TASK INPUT
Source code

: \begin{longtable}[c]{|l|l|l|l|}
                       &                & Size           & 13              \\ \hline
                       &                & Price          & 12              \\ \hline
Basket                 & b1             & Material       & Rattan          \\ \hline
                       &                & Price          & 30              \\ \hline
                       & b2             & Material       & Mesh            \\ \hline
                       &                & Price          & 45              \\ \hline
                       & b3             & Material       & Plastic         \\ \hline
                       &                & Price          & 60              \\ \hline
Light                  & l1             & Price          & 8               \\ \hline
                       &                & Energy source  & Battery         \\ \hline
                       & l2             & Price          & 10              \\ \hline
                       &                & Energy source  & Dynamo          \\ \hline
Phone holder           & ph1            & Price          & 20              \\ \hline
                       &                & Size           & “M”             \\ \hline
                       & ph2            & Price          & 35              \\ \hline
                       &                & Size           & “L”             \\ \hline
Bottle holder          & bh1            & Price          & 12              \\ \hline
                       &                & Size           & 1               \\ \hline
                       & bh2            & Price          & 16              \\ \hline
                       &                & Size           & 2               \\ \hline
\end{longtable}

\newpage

EXERCISE DETAILS
All of the material, start to finish, should be retyped exactly.

RESULT OF THE EXERCISE
Source code

: \begin{longtable}[c]{|l|l|l|l|}
                       &                & Size           & 13              \\ \hline
                       &                & Price          & 12              \\ \hline
Basket                 & b1             & Material       & Rattan          \\ \hline
                       &                & Price          & 30              \\ \hline
                       & b2             & Material       & Mesh            \\ \hline
                       &                & Price          & 45              \\ \hline
                       & b3             & Material       & Plastic         \\ \hline
                       &                & Price          & 60              \\ \hline
Light                  & l1             & Price          & 8               \\ \hline
                       &                & Energy source  & Battery         \\ \hline
                       & l2             & Price          & 10              \\ \hline
                       &                & Energy source  & Dynamo          \\ \hline
Phone holder           & ph1            & Price          & 20              \\ \hline
                       &                & Size           & “M”             \\ \hline
                       & ph2            & Price          & 35              \\ \hline
                       &                & Size           & “L”             \\ \hline
Bottle holder          & bh1            & Price          & 12              \\ \hline
                       &                & Size           & 1               \\ \hline
                       & bh2            & Price          & 16              \\ \hline
                       &                & Size           & 2               \\ \hline
\end{longtable}

\newpage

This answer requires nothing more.